Il giovine si ricordò il giuramento, e tacque.

«Era verso questo chiosco che noi vogavamo.

«Un pianterreno ornato di arabeschi bagnava i suoi terrazzi nell’acqua, ed un primo piano che guardava sul lago, ecco quanto il palazzo offriva di visibile agli occhi.

«Ma al disotto del pianterreno, prolungandosi nell’isola stava un sotterraneo, vasta caverna ove fummo condotti, mia madre, io, e le nostre donne, ed ove giacevano formando un sol monticello, 60 mila borse, e 200 barili. In queste borse v’erano 25 milioni in oro, e nei barili 30 mila libbre di polvere. Vicino a questi ultimi stava Selim, quel favorito di mio padre, di cui vi ho parlato; egli vegliava giorno e notte, colla lancia alla mano, nell’estremità della quale ardeva una miccia accesa: aveva l’ordine di far saltare chiosco, guardie, pascià, donne e oro, al primo segnale di mio padre; mi ricordo che i nostri schiavi conoscendo questo terribile vicino, passavano il giorno e la notte a piangere, pregare e gemere. Non vi saprei dire quanti giorni siam rimasti così. A quell’ora ignorava ancora che cosa fosse il tempo. Qualche volta, ma raramente, mio padre faceva chiamar me e mia madre sulla terrazza del palazzo; eran per me le mie ore di festa, poichè nel sotterraneo non vedeva che ombre gementi, e la lancia ardente di Selim.

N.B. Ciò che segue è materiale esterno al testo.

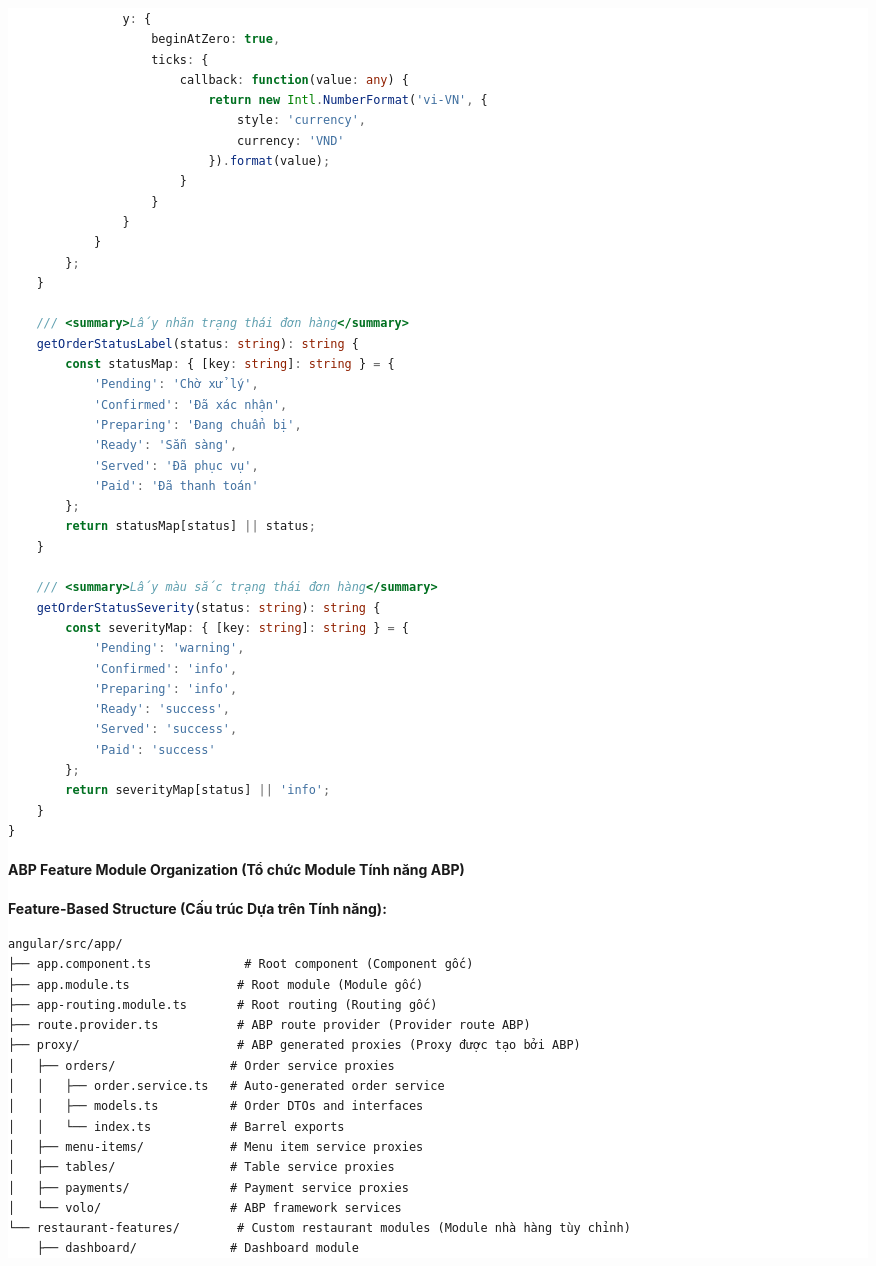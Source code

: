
 ```typescript
                y: {
                    beginAtZero: true,
                    ticks: {
                        callback: function(value: any) {
                            return new Intl.NumberFormat('vi-VN', {
                                style: 'currency',
                                currency: 'VND'
                            }).format(value);
                        }
                    }
                }
            }
        };
    }

    /// <summary>Lấy nhãn trạng thái đơn hàng</summary>
    getOrderStatusLabel(status: string): string {
        const statusMap: { [key: string]: string } = {
            'Pending': 'Chờ xử lý',
            'Confirmed': 'Đã xác nhận',
            'Preparing': 'Đang chuẩn bị',
            'Ready': 'Sẵn sàng',
            'Served': 'Đã phục vụ',
            'Paid': 'Đã thanh toán'
        };
        return statusMap[status] || status;
    }

    /// <summary>Lấy màu sắc trạng thái đơn hàng</summary>
    getOrderStatusSeverity(status: string): string {
        const severityMap: { [key: string]: string } = {
            'Pending': 'warning',
            'Confirmed': 'info',
            'Preparing': 'info',
            'Ready': 'success',
            'Served': 'success',
            'Paid': 'success'
        };
        return severityMap[status] || 'info';
    }
}
```

#### ABP Feature Module Organization (Tổ chức Module Tính năng ABP)

**Feature-Based Structure (Cấu trúc Dựa trên Tính năng):**
```
angular/src/app/
├── app.component.ts             # Root component (Component gốc)
├── app.module.ts               # Root module (Module gốc)
├── app-routing.module.ts       # Root routing (Routing gốc)
├── route.provider.ts           # ABP route provider (Provider route ABP)
├── proxy/                      # ABP generated proxies (Proxy được tạo bởi ABP)
│   ├── orders/                # Order service proxies
│   │   ├── order.service.ts   # Auto-generated order service
│   │   ├── models.ts          # Order DTOs and interfaces
│   │   └── index.ts           # Barrel exports
│   ├── menu-items/            # Menu item service proxies
│   ├── tables/                # Table service proxies
│   ├── payments/              # Payment service proxies
│   └── volo/                  # ABP framework services
└── restaurant-features/        # Custom restaurant modules (Module nhà hàng tùy chỉnh)
    ├── dashboard/             # Dashboard module
```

«Mio padre, seduto davanti ad una grande apertura, fissava un tetro sguardo sulla profondità dell’orizzonte, interrogando ciascun punto nero che compariva sul lago, mentre che mia madre, semi-stesa vicina a lui, gli appoggiava la testa sulla spalla, ed io scherzavo ai suoi piedi ammirando, con quella meraviglia dell’infanzia che ingrandisce sempre gli oggetti, il pendio del Pinto che s’ergeva sull’orizzonte, i castelli di Giannina che uscivan bianchi ed angolati dalle acque blu del lago, i tuffi immensi di verdura oscura attaccati come licheni alle rocce della montagna, che di lontano sembravano musco, e da vicino son giganteschi abeti e mirti immensi. Una mattina mio padre ci mandò a cercare; mia madre avea pianto tutta la notte; noi lo trovammo assai tranquillo, ma più pallido che d’ordinario.

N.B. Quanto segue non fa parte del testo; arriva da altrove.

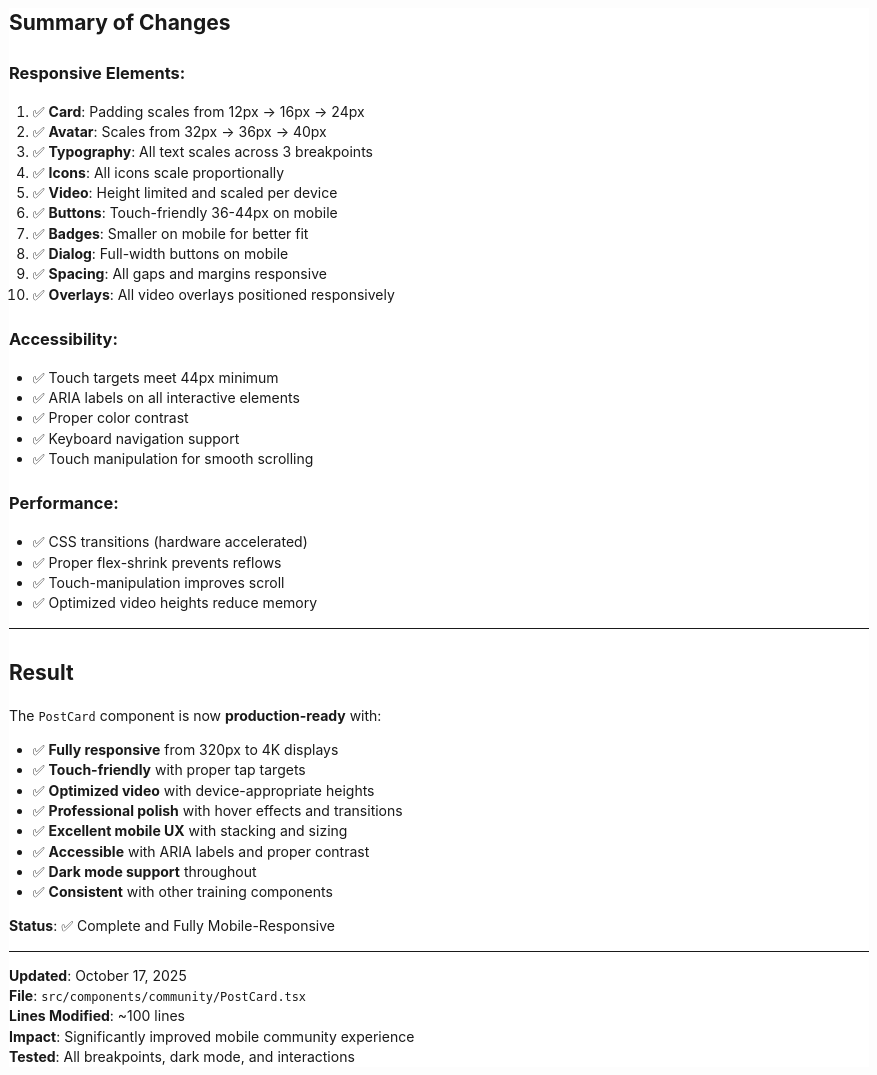 
## Summary of Changes

### Responsive Elements:
1. ✅ **Card**: Padding scales from 12px → 16px → 24px
2. ✅ **Avatar**: Scales from 32px → 36px → 40px
3. ✅ **Typography**: All text scales across 3 breakpoints
4. ✅ **Icons**: All icons scale proportionally
5. ✅ **Video**: Height limited and scaled per device
6. ✅ **Buttons**: Touch-friendly 36-44px on mobile
7. ✅ **Badges**: Smaller on mobile for better fit
8. ✅ **Dialog**: Full-width buttons on mobile
9. ✅ **Spacing**: All gaps and margins responsive
10. ✅ **Overlays**: All video overlays positioned responsively

### Accessibility:
- ✅ Touch targets meet 44px minimum
- ✅ ARIA labels on all interactive elements
- ✅ Proper color contrast
- ✅ Keyboard navigation support
- ✅ Touch manipulation for smooth scrolling

### Performance:
- ✅ CSS transitions (hardware accelerated)
- ✅ Proper flex-shrink prevents reflows
- ✅ Touch-manipulation improves scroll
- ✅ Optimized video heights reduce memory

---

## Result

The `PostCard` component is now **production-ready** with:

- ✅ **Fully responsive** from 320px to 4K displays
- ✅ **Touch-friendly** with proper tap targets
- ✅ **Optimized video** with device-appropriate heights
- ✅ **Professional polish** with hover effects and transitions
- ✅ **Excellent mobile UX** with stacking and sizing
- ✅ **Accessible** with ARIA labels and proper contrast
- ✅ **Dark mode support** throughout
- ✅ **Consistent** with other training components

**Status**: ✅ Complete and Fully Mobile-Responsive

---

**Updated**: October 17, 2025  
**File**: `src/components/community/PostCard.tsx`  
**Lines Modified**: ~100 lines  
**Impact**: Significantly improved mobile community experience  
**Tested**: All breakpoints, dark mode, and interactions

«— Abbi pazienza, Vasiliki, diss’egli. Oggi tutto sarà finito, oggi giunge il firmato del Sultano, e la mia sorte sarà risoluta. Se la grazia è intera, ritorneremo trionfanti a Giannina; se le notizie son cattive, fuggiremo questa notte.

«— Ma se non ci lasciano fuggire? disse mia madre.

«— Oh! sii tranquilla, rispose Alì sorridendo; Selim e la sua lancia accesa mi rispondono di loro. Essi vorrebbero che io morissi, ma non a condizione di morire meco.

«Mia madre rispondeva con sospiri a queste consolazioni che non partivano dal cuor di mio padre.